The report also highlights increasing adoption of hybrid cloud by SMEs, suggesting that many SMEs have limited access to internet bandwidth and are likely to preference hybrid because it lets them “use applications and store data wherever required."
TechNavio notes that while the market has several drivers, there will be some key challenges for the hybrid cloud model that could stunt the rapid adoption rate expected over the next five years - namely the need to ensure business continuity and latency in data transfer.
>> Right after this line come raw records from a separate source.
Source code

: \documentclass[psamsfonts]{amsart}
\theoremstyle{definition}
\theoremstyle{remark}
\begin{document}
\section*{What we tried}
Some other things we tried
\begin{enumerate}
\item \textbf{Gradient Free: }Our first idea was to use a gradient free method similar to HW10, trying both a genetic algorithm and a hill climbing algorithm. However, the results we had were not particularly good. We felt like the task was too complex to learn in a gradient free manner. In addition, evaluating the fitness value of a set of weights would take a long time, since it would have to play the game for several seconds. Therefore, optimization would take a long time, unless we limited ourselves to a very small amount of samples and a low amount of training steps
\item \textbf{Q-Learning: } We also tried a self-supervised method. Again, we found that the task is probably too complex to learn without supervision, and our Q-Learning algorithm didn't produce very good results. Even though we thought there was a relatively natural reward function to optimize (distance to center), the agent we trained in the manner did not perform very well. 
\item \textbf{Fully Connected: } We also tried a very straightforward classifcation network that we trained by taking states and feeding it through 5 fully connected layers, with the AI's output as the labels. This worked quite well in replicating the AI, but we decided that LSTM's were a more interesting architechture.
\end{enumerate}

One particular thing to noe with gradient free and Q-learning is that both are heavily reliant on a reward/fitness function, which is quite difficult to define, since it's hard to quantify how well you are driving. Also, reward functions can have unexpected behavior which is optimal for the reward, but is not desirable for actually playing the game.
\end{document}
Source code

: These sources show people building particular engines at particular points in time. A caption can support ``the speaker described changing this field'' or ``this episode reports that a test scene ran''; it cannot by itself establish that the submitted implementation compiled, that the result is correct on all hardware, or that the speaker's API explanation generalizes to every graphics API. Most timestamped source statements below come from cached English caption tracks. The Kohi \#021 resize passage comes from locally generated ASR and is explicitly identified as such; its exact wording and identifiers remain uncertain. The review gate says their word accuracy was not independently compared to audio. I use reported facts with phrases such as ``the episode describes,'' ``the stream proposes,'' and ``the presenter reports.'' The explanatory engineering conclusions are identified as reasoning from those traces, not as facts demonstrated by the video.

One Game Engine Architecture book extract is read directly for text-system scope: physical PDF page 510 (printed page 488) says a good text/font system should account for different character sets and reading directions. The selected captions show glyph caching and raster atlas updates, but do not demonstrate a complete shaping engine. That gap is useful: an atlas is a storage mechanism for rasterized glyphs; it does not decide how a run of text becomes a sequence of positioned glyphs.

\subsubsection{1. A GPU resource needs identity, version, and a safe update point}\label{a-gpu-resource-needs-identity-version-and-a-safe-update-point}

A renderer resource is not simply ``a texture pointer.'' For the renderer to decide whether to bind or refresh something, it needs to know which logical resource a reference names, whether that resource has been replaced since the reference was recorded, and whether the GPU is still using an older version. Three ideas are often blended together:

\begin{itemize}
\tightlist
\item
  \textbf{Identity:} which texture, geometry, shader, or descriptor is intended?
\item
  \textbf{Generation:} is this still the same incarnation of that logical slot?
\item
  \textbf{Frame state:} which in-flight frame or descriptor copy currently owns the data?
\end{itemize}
The report, which also surveyed 100 cloud companies from around the globe, says enterprises and SMEs can resolve data segmentation hurdles by employing analytics software and building on current IT policies to include data allocation between public and private clouds. The majority of respondents said that although many companies are planning to implement such protocols, “there are still a lot of businesses that have little to no protocols in place."